Summer is burger fun time, and a food processor makes these amazing burgers a snap to make. With their pleasing texture and taste, no one would guess how much better they are for you than the regular kind, and even meat-eaters love them. Black beans top the charts for healthful benefits, since they are high in folates and antioxidants: cancer-fighting, blood-sugar-stabilizing, heart-healthy, and delicious!
Topped with colorful, quick-to-make salsa featuring fresh or frozen corn with tomato, scallion, and zesty lime juice, this is a south of the border main dish that really appeals.

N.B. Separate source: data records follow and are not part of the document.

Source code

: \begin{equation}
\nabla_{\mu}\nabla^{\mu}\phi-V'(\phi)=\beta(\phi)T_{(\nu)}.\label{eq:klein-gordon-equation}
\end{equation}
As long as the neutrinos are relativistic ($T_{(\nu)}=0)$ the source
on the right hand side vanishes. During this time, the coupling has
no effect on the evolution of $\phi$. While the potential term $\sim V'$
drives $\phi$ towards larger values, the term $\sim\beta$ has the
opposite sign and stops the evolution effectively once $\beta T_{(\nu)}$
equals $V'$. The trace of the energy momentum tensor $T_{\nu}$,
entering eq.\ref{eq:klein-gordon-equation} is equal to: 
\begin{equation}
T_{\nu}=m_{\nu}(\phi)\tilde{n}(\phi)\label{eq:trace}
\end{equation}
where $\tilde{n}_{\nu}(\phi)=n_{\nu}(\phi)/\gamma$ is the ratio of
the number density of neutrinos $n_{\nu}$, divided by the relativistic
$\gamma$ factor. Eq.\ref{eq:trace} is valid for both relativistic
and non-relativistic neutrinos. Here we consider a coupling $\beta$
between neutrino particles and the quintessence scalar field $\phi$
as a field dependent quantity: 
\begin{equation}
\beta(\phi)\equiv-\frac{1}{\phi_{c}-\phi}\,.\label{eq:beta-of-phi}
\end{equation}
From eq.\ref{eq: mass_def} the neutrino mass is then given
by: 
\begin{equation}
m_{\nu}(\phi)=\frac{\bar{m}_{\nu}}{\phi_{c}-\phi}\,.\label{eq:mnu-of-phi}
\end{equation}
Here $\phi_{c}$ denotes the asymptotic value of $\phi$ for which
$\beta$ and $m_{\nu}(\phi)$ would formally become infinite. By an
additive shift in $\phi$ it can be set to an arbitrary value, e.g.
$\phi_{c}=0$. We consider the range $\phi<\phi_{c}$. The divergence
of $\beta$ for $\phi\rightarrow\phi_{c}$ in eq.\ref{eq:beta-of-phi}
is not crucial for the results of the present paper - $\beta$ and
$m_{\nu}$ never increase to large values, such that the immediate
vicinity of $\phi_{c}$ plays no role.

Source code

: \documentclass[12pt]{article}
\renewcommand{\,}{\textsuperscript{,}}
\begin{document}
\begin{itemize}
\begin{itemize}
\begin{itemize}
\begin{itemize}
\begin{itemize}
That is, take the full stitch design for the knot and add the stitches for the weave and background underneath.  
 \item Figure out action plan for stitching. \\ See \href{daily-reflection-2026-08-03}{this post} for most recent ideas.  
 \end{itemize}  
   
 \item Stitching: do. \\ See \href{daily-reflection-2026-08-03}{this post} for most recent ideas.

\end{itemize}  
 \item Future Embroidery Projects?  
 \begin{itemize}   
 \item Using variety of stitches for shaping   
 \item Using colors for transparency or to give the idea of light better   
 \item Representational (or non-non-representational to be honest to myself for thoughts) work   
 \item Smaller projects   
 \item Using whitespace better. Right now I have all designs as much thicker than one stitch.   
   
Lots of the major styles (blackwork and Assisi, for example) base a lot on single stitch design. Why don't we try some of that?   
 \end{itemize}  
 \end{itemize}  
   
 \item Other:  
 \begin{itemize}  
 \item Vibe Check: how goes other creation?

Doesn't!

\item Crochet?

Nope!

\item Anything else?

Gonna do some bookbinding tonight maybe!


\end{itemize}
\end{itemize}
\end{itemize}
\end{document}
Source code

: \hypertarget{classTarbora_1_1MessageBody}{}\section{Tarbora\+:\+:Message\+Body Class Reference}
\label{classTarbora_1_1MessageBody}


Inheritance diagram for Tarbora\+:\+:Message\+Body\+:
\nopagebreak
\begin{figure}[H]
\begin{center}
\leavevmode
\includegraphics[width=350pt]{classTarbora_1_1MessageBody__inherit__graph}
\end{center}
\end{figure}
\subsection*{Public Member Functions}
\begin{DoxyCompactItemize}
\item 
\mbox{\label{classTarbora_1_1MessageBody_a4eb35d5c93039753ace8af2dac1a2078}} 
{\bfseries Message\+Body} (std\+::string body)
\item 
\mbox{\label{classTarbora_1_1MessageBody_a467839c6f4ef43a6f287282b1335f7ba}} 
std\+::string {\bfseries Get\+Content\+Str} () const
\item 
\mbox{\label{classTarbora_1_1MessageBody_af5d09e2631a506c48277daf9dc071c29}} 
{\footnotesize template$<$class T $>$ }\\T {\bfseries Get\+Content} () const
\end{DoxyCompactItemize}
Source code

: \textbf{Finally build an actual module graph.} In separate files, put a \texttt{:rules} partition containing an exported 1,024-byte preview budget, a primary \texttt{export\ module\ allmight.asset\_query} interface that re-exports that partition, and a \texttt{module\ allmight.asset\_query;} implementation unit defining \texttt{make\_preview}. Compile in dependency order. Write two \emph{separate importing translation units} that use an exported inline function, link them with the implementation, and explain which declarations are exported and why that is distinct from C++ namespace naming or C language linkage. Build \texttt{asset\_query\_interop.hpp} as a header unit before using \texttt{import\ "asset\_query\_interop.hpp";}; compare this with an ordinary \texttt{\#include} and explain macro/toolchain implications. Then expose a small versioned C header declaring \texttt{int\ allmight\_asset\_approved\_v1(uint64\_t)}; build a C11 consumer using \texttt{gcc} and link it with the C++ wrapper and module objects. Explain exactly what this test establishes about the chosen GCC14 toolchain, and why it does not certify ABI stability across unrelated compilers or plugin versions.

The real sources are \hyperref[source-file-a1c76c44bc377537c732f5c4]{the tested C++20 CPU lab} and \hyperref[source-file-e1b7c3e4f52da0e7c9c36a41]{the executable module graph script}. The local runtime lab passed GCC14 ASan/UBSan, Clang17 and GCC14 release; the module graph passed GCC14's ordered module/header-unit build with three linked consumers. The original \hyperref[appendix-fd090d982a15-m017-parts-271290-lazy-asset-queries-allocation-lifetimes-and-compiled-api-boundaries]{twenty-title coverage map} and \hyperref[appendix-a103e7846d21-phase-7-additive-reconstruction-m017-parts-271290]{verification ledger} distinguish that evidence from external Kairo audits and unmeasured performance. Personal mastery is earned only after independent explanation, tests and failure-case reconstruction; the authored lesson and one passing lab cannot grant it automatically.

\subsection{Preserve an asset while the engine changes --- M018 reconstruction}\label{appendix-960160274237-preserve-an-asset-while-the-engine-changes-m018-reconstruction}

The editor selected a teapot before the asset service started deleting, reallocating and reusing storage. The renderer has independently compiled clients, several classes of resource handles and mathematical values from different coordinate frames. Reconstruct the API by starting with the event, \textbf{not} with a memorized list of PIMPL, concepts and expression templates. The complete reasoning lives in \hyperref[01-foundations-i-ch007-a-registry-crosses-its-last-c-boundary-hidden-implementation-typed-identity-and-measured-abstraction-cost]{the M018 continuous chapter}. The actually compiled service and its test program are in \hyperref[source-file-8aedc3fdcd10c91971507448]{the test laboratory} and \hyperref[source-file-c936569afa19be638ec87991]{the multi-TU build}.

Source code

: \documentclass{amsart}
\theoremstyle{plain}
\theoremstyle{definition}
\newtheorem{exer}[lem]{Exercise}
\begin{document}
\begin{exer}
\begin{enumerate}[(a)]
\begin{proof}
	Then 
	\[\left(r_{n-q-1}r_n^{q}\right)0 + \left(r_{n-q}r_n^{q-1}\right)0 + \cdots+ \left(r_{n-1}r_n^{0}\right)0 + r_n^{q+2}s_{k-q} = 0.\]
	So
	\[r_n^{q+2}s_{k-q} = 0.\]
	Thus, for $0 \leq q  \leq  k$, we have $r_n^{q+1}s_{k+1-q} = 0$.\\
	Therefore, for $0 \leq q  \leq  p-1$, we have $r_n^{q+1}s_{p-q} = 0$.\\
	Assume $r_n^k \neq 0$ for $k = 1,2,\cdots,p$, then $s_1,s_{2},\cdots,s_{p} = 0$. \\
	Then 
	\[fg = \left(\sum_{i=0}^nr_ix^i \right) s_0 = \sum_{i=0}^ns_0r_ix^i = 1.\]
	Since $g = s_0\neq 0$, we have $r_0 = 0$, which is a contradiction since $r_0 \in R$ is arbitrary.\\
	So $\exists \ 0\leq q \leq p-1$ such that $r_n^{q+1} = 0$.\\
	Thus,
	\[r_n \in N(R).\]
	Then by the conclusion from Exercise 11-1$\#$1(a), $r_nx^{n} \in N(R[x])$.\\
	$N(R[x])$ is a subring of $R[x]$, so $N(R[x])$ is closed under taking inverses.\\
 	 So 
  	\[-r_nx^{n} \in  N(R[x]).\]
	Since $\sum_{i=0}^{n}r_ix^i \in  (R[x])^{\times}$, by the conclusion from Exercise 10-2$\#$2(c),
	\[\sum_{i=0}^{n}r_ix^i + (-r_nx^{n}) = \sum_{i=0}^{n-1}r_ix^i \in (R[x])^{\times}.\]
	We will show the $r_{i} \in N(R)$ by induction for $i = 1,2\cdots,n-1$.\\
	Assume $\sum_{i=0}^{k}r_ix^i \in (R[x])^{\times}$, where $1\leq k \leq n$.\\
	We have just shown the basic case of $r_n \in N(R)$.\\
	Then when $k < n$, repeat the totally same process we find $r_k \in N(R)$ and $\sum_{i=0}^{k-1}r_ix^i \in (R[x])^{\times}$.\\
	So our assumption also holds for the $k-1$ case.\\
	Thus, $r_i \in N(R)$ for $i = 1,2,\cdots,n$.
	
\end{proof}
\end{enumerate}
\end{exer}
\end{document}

1/3 cup coarsely chopped onion
2 cloves garlic, peeled
1 teaspoon ground cumin
1 1/2 cups black beans (or black soybeans), rinsed and drained
1/2 cup coarse dried breadcrumbs
1/3 cup chopped fresh cilantro leaves
3/4 cup walnuts, toasted and finely chopped
Kosher salt and freshly ground black pepper, to taste
1 large egg, beaten
2 tablespoons olive oil
4 English muffins
1 cup corn kernels, fresh or thawed
1/2 cup seeded and diced tomato
1 scallion, chopped
1 1/2 tablespoons chopped fresh cilantro
2 teaspoons seeded and minced jalapeno chile pepper
2 teaspoons fresh lime juice
1. In a food processor fitted with a metal blade, place onion, garlic, and cumin; pulse until coarsely chopped. Add beans, bread crumbs, and cilantro; pulse until just combined (donít puree).
2. Transfer mixture to a bowl; stir in walnuts. Season with salt and pepper. Fold in egg and stir until combined. Form into four 3 1/2-inch patties. (If burgers seem very wet, add 1/4 cup bread crumbs.) Chill patties, covered, at least 1 hour, and up to 1 day.
3. Meanwhile, in a small bowl, stir together the salsa ingredients. Add salt to taste. Set aside.
4. In a large skillet, heat oil over medium heat until hot. Cook patties until light brown, 4 to 6 minutes on each side. Split and toast muffins.
5. Place a patty on muffin half, add some salsa, and top with muffin top. Serve warm.